[Plain-text document sources]
+++
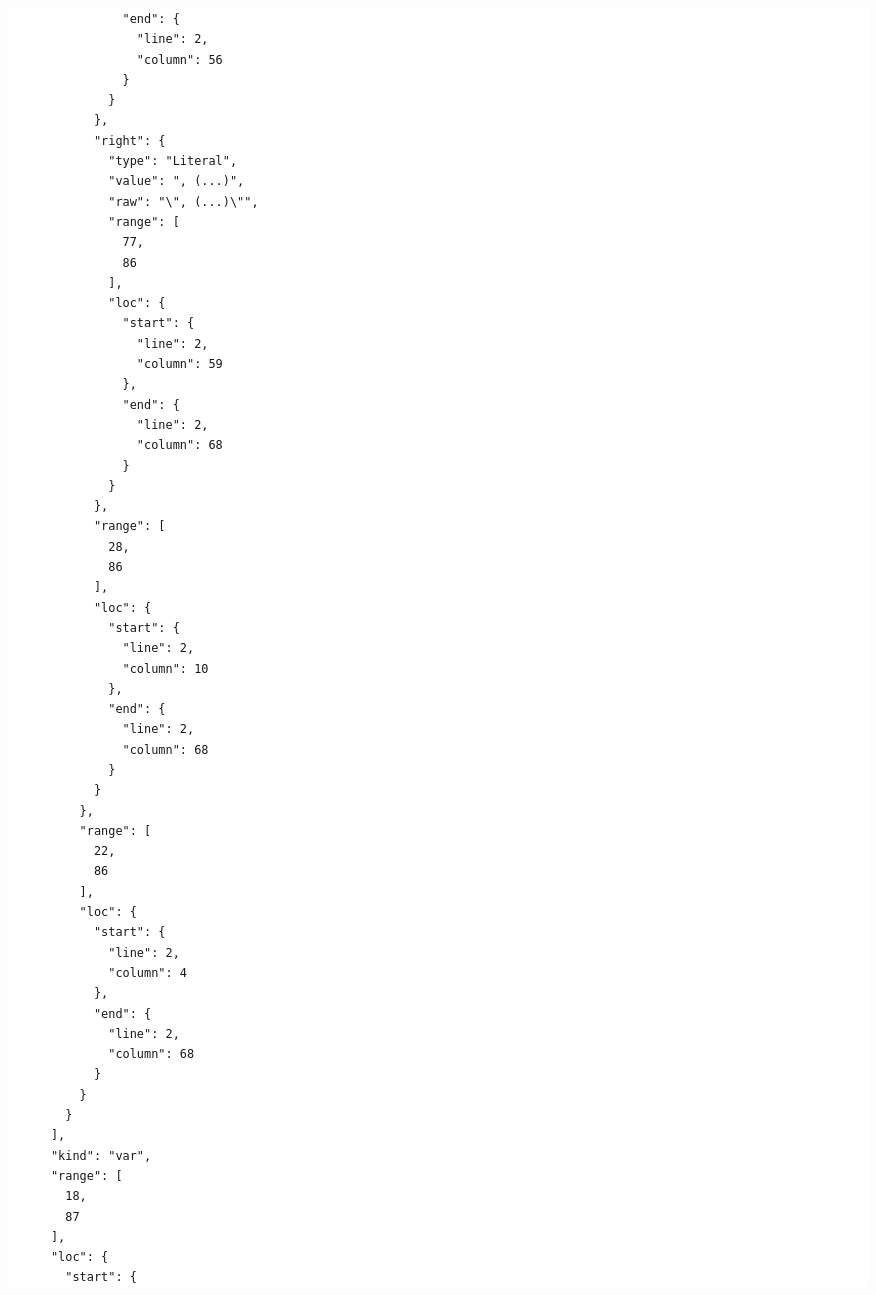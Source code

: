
 ```
                "end": {
                  "line": 2,
                  "column": 56
                }
              }
            },
            "right": {
              "type": "Literal",
              "value": ", (...)",
              "raw": "\", (...)\"",
              "range": [
                77,
                86
              ],
              "loc": {
                "start": {
                  "line": 2,
                  "column": 59
                },
                "end": {
                  "line": 2,
                  "column": 68
                }
              }
            },
            "range": [
              28,
              86
            ],
            "loc": {
              "start": {
                "line": 2,
                "column": 10
              },
              "end": {
                "line": 2,
                "column": 68
              }
            }
          },
          "range": [
            22,
            86
          ],
          "loc": {
            "start": {
              "line": 2,
              "column": 4
            },
            "end": {
              "line": 2,
              "column": 68
            }
          }
        }
      ],
      "kind": "var",
      "range": [
        18,
        87
      ],
      "loc": {
        "start": {
```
+++
- **Task prompt**
Leave the images behind and write out every entry exactly.

- **Solution for this problem**
Source code

:
 ```
                "end": {
                  "line": 2,
                  "column": 56
                }
              }
            },
            "right": {
              "type": "Literal",
              "value": ", (...)",
              "raw": "\", (...)\"",
              "range": [
                77,
                86
              ],
              "loc": {
                "start": {
                  "line": 2,
                  "column": 59
                },
                "end": {
                  "line": 2,
                  "column": 68
                }
              }
            },
            "range": [
              28,
              86
            ],
            "loc": {
              "start": {
                "line": 2,
                "column": 10
              },
              "end": {
                "line": 2,
                "column": 68
              }
            }
          },
          "range": [
            22,
            86
          ],
          "loc": {
            "start": {
              "line": 2,
              "column": 4
            },
            "end": {
              "line": 2,
              "column": 68
            }
          }
        }
      ],
      "kind": "var",
      "range": [
        18,
        87
      ],
      "loc": {
        "start": {
```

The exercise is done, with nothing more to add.